BEGIN Stored data

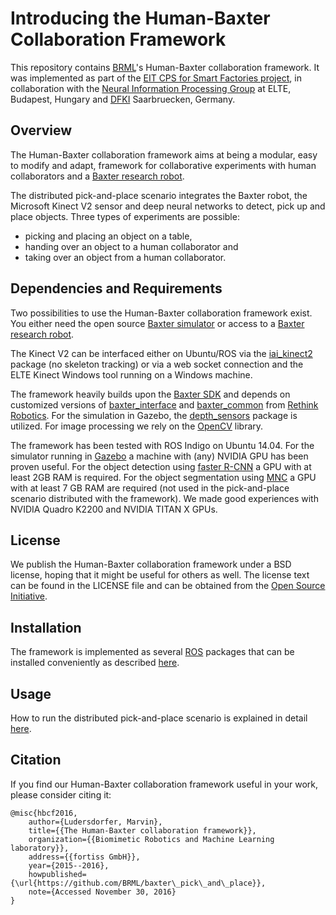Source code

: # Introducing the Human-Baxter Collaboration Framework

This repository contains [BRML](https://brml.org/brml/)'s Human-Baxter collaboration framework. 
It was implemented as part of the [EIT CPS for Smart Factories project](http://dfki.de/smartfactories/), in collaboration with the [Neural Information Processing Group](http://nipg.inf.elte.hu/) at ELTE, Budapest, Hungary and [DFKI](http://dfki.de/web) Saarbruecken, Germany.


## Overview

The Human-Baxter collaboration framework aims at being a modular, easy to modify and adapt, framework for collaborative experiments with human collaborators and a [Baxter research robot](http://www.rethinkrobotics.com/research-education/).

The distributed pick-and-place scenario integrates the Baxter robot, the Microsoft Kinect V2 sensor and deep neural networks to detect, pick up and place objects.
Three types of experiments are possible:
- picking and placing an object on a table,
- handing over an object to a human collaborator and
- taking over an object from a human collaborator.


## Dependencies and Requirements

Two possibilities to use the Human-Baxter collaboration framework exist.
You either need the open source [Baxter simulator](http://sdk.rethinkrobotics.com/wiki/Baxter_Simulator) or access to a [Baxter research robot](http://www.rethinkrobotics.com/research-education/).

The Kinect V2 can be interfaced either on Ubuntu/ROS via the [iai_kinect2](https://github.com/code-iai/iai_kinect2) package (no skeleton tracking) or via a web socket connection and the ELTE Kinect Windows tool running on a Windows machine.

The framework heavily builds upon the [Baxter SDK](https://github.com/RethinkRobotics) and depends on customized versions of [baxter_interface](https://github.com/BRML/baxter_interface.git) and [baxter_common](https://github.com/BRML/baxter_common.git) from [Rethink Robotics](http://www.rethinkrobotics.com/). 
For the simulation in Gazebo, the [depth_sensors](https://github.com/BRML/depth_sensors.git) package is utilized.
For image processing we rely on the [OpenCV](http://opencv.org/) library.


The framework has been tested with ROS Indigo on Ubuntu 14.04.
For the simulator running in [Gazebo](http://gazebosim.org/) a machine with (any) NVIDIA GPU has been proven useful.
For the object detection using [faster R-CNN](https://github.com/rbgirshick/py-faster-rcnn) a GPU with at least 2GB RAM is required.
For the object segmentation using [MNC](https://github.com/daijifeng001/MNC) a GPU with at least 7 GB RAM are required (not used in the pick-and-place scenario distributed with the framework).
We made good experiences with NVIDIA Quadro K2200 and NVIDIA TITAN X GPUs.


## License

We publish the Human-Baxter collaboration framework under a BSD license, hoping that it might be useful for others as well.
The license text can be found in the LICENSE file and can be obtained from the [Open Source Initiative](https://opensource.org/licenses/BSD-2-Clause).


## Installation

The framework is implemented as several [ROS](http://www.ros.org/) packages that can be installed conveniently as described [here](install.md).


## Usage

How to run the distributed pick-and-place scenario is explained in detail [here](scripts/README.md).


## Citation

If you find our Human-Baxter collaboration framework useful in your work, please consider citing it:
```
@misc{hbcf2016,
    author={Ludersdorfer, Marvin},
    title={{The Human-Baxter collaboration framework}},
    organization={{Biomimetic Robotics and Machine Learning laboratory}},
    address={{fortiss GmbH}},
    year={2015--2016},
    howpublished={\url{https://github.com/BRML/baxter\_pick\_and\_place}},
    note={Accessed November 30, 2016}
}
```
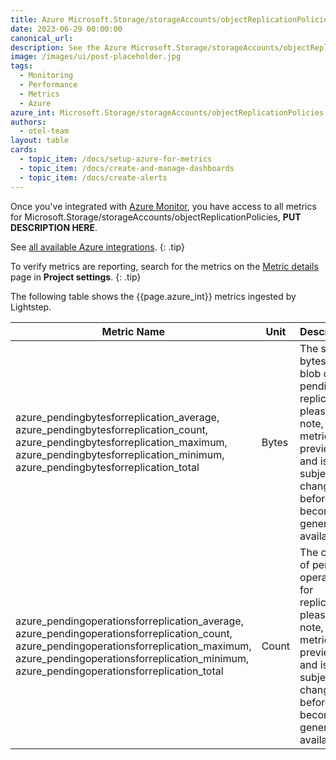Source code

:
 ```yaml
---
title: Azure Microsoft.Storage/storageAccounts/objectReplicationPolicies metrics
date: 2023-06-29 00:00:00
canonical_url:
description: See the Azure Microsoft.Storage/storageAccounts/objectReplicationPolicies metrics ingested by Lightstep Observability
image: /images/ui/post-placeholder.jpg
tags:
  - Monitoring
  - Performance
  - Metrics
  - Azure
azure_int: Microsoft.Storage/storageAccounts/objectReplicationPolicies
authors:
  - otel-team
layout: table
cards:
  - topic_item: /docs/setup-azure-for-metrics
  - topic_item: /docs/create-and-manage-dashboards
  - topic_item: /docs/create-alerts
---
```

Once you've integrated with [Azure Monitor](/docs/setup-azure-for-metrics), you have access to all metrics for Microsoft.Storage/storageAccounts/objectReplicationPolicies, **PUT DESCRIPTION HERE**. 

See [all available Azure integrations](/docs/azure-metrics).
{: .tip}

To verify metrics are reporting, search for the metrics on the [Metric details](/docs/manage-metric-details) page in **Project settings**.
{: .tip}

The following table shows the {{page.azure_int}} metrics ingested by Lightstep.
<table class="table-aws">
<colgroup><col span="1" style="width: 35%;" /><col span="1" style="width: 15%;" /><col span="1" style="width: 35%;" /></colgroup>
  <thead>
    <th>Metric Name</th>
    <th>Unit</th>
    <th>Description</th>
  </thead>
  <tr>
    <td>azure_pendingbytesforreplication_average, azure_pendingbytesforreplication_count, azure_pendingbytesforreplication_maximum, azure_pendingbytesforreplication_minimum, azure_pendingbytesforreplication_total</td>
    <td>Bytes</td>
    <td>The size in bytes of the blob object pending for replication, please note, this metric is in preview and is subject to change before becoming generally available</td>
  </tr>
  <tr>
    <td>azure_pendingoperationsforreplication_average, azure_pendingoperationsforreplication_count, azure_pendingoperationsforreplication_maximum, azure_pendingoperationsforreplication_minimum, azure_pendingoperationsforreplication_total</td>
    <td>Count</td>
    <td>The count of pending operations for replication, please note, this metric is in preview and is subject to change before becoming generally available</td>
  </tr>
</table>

END Stored data

Copy verbatim, from the listing above, each line from the one containing "This repository contains" down to the one containing "## Dependencies and Requirements", inclusive.

> [Answer box]
This repository contains [BRML](https://brml.org/brml/)'s Human-Baxter collaboration framework. 
It was implemented as part of the [EIT CPS for Smart Factories project](http://dfki.de/smartfactories/), in collaboration with the [Neural Information Processing Group](http://nipg.inf.elte.hu/) at ELTE, Budapest, Hungary and [DFKI](http://dfki.de/web) Saarbruecken, Germany.


## Overview

The Human-Baxter collaboration framework aims at being a modular, easy to modify and adapt, framework for collaborative experiments with human collaborators and a [Baxter research robot](http://www.rethinkrobotics.com/research-education/).

The distributed pick-and-place scenario integrates the Baxter robot, the Microsoft Kinect V2 sensor and deep neural networks to detect, pick up and place objects.
Three types of experiments are possible:
- picking and placing an object on a table,
- handing over an object to a human collaborator and
- taking over an object from a human collaborator.


## Dependencies and Requirements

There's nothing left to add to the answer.